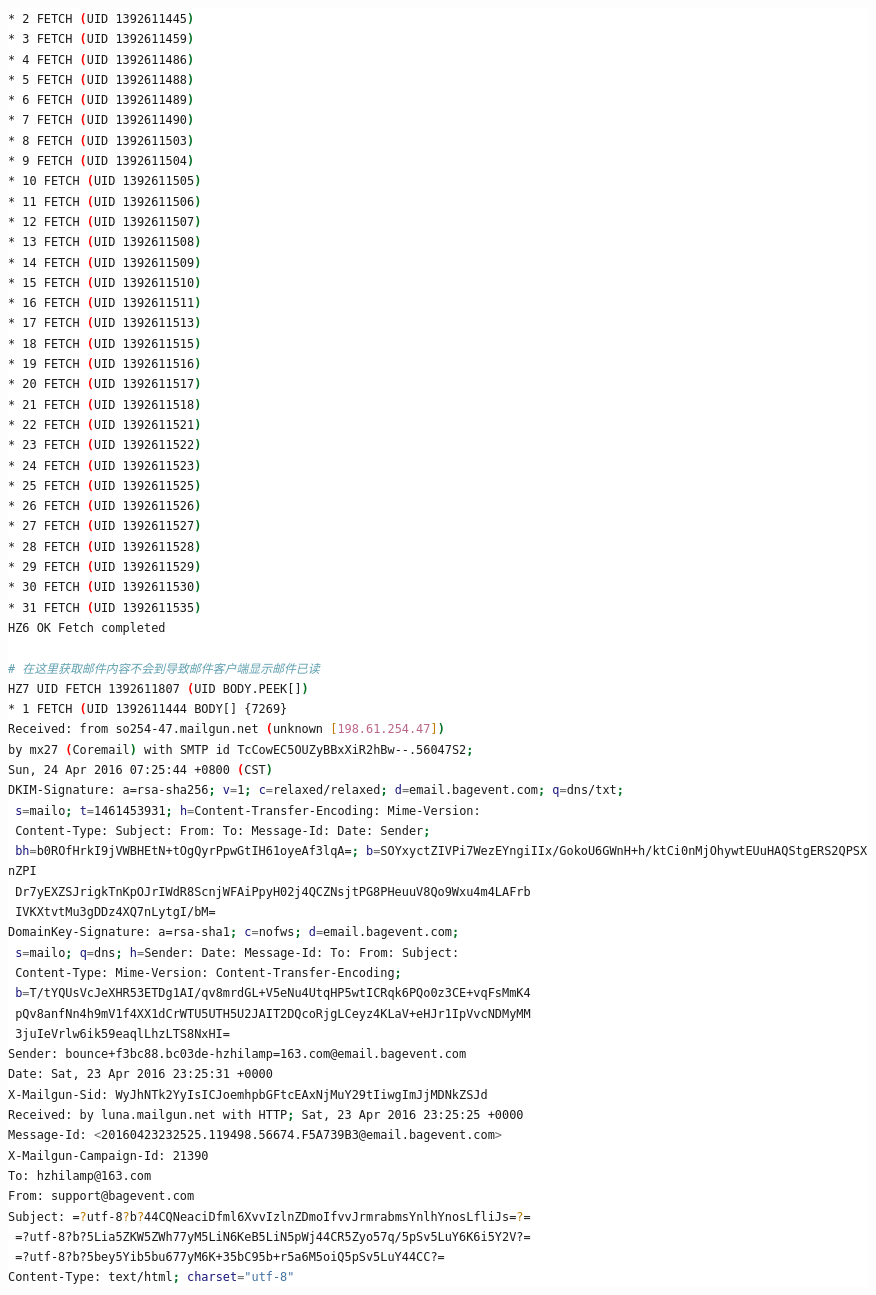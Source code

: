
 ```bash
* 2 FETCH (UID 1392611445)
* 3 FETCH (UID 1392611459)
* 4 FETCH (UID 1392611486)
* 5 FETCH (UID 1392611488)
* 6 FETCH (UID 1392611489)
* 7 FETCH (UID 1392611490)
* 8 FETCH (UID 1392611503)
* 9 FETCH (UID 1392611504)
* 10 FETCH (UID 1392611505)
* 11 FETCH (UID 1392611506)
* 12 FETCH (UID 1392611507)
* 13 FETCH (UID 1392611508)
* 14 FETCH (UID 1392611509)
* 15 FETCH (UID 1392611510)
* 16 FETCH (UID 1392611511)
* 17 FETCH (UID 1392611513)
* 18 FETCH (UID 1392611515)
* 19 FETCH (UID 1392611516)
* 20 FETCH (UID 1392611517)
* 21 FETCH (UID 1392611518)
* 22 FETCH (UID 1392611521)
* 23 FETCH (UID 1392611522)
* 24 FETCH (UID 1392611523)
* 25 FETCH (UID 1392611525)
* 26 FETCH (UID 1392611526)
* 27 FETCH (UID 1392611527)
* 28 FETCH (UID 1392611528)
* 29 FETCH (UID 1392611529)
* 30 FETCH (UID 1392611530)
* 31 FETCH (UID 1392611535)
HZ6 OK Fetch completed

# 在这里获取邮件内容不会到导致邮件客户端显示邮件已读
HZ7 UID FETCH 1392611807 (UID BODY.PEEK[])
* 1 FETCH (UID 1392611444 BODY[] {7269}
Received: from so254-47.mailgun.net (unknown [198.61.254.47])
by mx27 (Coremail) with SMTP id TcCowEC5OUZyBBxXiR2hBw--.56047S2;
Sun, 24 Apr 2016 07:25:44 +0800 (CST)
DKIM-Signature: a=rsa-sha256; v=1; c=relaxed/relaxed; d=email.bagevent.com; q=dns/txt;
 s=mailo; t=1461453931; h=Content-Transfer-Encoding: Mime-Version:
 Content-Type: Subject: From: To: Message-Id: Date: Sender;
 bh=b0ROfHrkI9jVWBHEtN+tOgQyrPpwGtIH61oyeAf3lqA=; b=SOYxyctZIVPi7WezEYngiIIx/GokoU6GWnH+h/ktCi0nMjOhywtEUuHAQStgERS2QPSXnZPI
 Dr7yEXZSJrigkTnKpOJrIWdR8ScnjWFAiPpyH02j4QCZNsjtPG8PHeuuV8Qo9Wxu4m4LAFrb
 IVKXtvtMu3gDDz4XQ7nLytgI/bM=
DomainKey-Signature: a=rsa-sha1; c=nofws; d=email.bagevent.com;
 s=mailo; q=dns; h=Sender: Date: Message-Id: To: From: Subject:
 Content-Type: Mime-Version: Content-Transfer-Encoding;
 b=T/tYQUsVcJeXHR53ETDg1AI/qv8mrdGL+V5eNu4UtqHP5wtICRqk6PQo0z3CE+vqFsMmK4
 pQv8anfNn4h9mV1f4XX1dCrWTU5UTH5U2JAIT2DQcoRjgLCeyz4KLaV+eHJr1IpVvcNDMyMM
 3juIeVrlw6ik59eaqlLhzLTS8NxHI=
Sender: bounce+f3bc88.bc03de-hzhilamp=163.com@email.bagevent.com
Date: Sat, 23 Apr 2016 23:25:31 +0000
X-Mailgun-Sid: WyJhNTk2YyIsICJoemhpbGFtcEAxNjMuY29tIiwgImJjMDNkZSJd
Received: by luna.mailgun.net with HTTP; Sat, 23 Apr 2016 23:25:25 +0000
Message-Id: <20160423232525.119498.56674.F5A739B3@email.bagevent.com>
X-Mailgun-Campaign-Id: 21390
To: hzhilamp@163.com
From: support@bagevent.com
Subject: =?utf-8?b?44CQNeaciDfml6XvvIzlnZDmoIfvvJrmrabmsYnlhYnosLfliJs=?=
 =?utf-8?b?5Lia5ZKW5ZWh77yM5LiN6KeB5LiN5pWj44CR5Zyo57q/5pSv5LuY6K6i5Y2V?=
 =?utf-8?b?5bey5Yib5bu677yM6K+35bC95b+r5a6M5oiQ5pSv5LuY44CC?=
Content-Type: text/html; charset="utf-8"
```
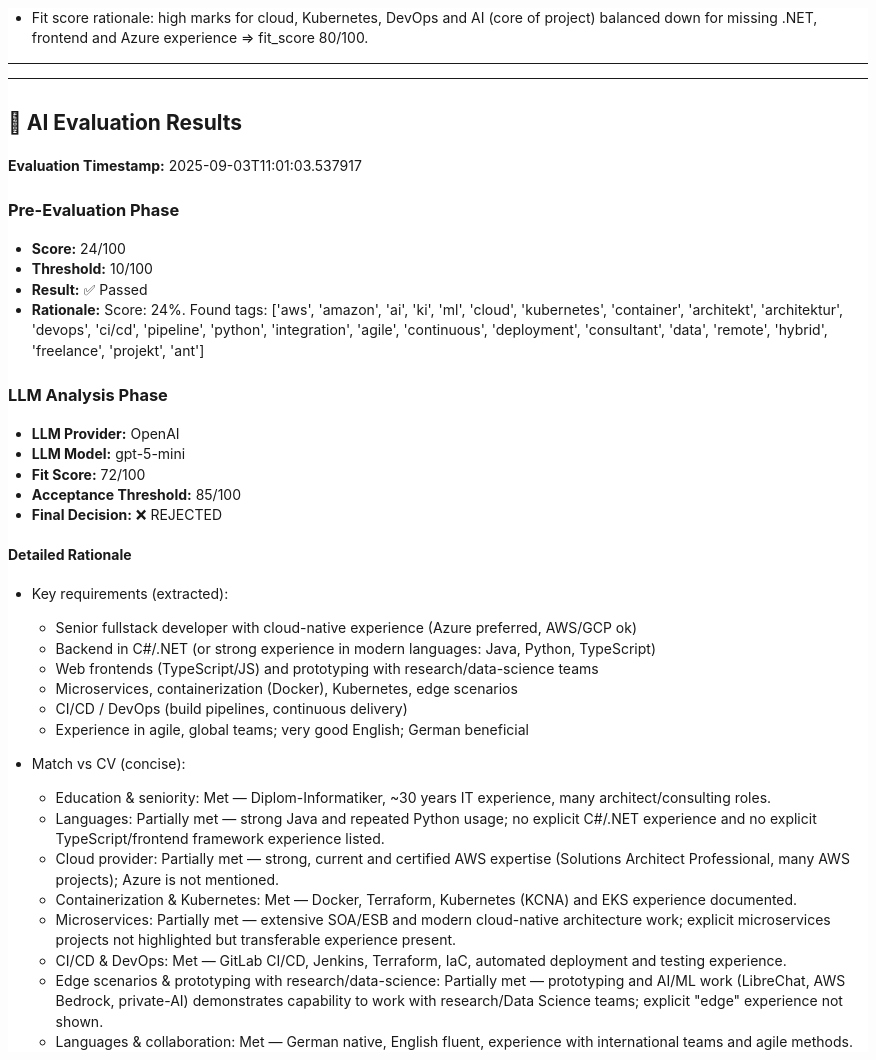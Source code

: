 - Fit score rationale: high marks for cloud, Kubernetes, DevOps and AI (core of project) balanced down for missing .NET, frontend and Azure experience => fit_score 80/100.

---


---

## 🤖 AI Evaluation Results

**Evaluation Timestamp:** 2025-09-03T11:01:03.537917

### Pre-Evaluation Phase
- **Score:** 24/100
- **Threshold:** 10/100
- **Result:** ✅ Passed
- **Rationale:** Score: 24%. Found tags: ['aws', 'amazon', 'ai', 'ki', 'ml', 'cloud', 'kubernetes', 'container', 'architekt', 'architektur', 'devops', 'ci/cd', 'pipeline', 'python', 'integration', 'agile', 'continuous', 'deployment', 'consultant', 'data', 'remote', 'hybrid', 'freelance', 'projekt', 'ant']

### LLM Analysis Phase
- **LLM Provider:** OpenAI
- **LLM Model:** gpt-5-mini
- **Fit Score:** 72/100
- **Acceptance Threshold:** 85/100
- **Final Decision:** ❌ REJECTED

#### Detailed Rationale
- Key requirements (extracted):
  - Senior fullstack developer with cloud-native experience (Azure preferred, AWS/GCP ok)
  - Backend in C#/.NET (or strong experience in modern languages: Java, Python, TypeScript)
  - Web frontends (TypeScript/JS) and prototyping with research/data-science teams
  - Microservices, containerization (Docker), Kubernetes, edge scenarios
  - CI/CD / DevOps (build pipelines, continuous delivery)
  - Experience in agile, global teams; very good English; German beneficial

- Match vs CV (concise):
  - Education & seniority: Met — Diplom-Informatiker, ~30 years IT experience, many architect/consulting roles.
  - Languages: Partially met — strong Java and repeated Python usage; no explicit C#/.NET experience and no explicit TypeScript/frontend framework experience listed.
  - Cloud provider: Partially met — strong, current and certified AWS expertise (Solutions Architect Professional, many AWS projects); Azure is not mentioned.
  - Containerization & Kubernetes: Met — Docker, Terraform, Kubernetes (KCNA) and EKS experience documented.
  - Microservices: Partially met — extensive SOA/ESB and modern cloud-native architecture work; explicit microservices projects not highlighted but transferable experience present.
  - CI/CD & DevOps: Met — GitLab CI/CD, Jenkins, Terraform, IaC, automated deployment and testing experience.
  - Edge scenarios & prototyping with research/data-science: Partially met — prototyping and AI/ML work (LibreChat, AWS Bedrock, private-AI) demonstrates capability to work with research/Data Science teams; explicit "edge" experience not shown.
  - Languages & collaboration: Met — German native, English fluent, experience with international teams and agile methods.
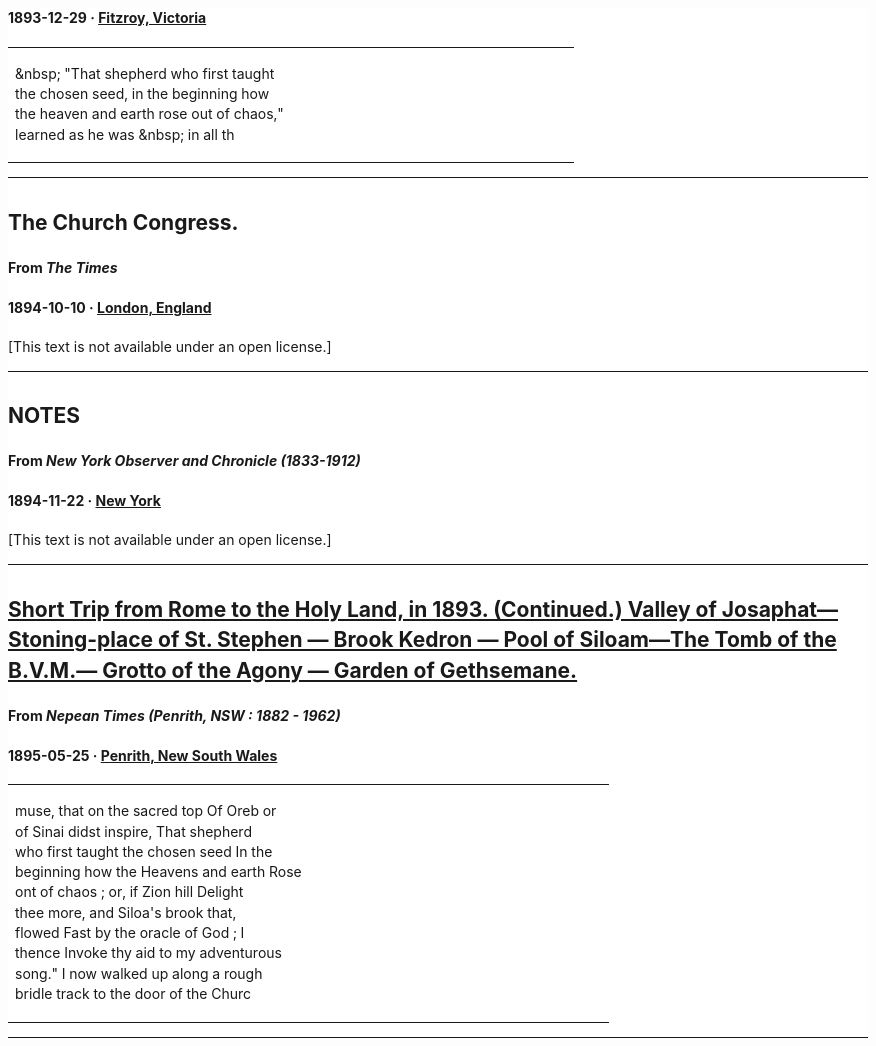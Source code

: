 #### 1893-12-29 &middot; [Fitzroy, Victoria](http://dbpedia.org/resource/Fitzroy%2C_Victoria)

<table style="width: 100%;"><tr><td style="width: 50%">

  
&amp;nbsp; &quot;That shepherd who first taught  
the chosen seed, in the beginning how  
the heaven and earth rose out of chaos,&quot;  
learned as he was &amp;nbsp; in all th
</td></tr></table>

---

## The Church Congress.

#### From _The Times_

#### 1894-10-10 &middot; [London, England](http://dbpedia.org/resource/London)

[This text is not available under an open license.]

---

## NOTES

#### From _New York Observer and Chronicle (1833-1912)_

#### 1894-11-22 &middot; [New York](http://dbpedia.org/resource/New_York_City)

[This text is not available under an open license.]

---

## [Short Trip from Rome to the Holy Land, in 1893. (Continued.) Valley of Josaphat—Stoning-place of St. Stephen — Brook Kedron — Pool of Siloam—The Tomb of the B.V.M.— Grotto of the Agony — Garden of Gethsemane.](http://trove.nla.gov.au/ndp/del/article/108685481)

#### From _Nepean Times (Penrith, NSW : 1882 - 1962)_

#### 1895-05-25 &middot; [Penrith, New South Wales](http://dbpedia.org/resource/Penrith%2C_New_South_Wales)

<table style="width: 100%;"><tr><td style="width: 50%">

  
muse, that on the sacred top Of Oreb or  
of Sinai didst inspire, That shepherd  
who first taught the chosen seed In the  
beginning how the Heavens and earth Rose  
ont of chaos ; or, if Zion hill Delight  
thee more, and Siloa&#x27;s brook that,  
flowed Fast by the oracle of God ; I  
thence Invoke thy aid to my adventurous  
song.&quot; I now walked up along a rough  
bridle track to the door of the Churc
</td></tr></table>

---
·····
*EXERCISE OBJECTIVE*
For the word "native", find every line in the data that holds it and copy that line.

*ANSWER TO THIS PROBLEM*
  - Senior fullstack developer with cloud-native experience (Azure preferred, AWS/GCP ok)
  - Microservices: Partially met — extensive SOA/ESB and modern cloud-native architecture work; explicit microservices projects not highlighted but transferable experience present.
  - Languages & collaboration: Met — German native, English fluent, experience with international teams and agile methods.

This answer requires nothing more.